-- SOURCE INFORMATION follows --
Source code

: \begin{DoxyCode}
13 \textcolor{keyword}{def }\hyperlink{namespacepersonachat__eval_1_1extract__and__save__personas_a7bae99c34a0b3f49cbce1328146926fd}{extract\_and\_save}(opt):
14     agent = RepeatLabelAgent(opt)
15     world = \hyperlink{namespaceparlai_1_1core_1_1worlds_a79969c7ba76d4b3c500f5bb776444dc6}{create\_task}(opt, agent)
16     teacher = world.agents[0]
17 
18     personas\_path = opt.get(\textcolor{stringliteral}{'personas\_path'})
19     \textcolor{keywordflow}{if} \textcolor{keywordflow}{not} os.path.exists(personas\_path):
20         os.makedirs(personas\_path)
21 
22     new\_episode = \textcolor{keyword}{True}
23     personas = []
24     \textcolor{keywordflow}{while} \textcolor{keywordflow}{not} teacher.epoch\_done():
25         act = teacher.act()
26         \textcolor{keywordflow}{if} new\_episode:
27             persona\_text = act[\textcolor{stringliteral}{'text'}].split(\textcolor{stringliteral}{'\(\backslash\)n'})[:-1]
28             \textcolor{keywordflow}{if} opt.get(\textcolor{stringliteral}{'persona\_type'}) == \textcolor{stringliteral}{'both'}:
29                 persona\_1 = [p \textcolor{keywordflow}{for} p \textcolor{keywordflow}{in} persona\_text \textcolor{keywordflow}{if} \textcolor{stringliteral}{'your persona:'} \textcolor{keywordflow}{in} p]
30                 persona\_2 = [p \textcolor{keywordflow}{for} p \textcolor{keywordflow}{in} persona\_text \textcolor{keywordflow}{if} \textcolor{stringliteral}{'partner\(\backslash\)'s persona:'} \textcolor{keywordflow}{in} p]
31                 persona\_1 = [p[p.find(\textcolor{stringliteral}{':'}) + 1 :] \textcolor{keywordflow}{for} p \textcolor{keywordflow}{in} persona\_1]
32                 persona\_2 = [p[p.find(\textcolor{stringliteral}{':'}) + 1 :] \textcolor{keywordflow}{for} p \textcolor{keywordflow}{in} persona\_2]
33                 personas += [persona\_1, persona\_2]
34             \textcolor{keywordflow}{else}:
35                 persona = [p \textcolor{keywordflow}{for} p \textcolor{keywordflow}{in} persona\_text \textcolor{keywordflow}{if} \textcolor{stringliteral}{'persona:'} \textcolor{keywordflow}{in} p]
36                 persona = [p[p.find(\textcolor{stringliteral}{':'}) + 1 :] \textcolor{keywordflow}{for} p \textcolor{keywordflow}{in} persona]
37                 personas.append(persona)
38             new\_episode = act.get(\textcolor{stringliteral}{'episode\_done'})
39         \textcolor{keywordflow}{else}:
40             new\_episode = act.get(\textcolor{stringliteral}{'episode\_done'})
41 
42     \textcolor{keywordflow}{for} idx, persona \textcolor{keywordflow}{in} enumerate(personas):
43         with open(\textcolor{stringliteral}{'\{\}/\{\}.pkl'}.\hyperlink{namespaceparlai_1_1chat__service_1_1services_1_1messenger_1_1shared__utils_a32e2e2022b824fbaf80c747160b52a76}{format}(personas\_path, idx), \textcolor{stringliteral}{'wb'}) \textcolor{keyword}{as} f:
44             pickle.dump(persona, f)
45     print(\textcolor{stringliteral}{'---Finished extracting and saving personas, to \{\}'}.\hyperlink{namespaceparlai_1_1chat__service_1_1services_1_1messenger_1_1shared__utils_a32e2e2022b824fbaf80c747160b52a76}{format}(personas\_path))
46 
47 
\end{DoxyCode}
-- SOURCE INFORMATION concluded --
Could you restate every entry above word for word?

Source code

: \begin{DoxyCode}
13 \textcolor{keyword}{def }\hyperlink{namespacepersonachat__eval_1_1extract__and__save__personas_a7bae99c34a0b3f49cbce1328146926fd}{extract\_and\_save}(opt):
14     agent = RepeatLabelAgent(opt)
15     world = \hyperlink{namespaceparlai_1_1core_1_1worlds_a79969c7ba76d4b3c500f5bb776444dc6}{create\_task}(opt, agent)
16     teacher = world.agents[0]
17 
18     personas\_path = opt.get(\textcolor{stringliteral}{'personas\_path'})
19     \textcolor{keywordflow}{if} \textcolor{keywordflow}{not} os.path.exists(personas\_path):
20         os.makedirs(personas\_path)
21 
22     new\_episode = \textcolor{keyword}{True}
23     personas = []
24     \textcolor{keywordflow}{while} \textcolor{keywordflow}{not} teacher.epoch\_done():
25         act = teacher.act()
26         \textcolor{keywordflow}{if} new\_episode:
27             persona\_text = act[\textcolor{stringliteral}{'text'}].split(\textcolor{stringliteral}{'\(\backslash\)n'})[:-1]
28             \textcolor{keywordflow}{if} opt.get(\textcolor{stringliteral}{'persona\_type'}) == \textcolor{stringliteral}{'both'}:
29                 persona\_1 = [p \textcolor{keywordflow}{for} p \textcolor{keywordflow}{in} persona\_text \textcolor{keywordflow}{if} \textcolor{stringliteral}{'your persona:'} \textcolor{keywordflow}{in} p]
30                 persona\_2 = [p \textcolor{keywordflow}{for} p \textcolor{keywordflow}{in} persona\_text \textcolor{keywordflow}{if} \textcolor{stringliteral}{'partner\(\backslash\)'s persona:'} \textcolor{keywordflow}{in} p]
31                 persona\_1 = [p[p.find(\textcolor{stringliteral}{':'}) + 1 :] \textcolor{keywordflow}{for} p \textcolor{keywordflow}{in} persona\_1]
32                 persona\_2 = [p[p.find(\textcolor{stringliteral}{':'}) + 1 :] \textcolor{keywordflow}{for} p \textcolor{keywordflow}{in} persona\_2]
33                 personas += [persona\_1, persona\_2]
34             \textcolor{keywordflow}{else}:
35                 persona = [p \textcolor{keywordflow}{for} p \textcolor{keywordflow}{in} persona\_text \textcolor{keywordflow}{if} \textcolor{stringliteral}{'persona:'} \textcolor{keywordflow}{in} p]
36                 persona = [p[p.find(\textcolor{stringliteral}{':'}) + 1 :] \textcolor{keywordflow}{for} p \textcolor{keywordflow}{in} persona]
37                 personas.append(persona)
38             new\_episode = act.get(\textcolor{stringliteral}{'episode\_done'})
39         \textcolor{keywordflow}{else}:
40             new\_episode = act.get(\textcolor{stringliteral}{'episode\_done'})
41 
42     \textcolor{keywordflow}{for} idx, persona \textcolor{keywordflow}{in} enumerate(personas):
43         with open(\textcolor{stringliteral}{'\{\}/\{\}.pkl'}.\hyperlink{namespaceparlai_1_1chat__service_1_1services_1_1messenger_1_1shared__utils_a32e2e2022b824fbaf80c747160b52a76}{format}(personas\_path, idx), \textcolor{stringliteral}{'wb'}) \textcolor{keyword}{as} f:
44             pickle.dump(persona, f)
45     print(\textcolor{stringliteral}{'---Finished extracting and saving personas, to \{\}'}.\hyperlink{namespaceparlai_1_1chat__service_1_1services_1_1messenger_1_1shared__utils_a32e2e2022b824fbaf80c747160b52a76}{format}(personas\_path))
46 
47 
\end{DoxyCode}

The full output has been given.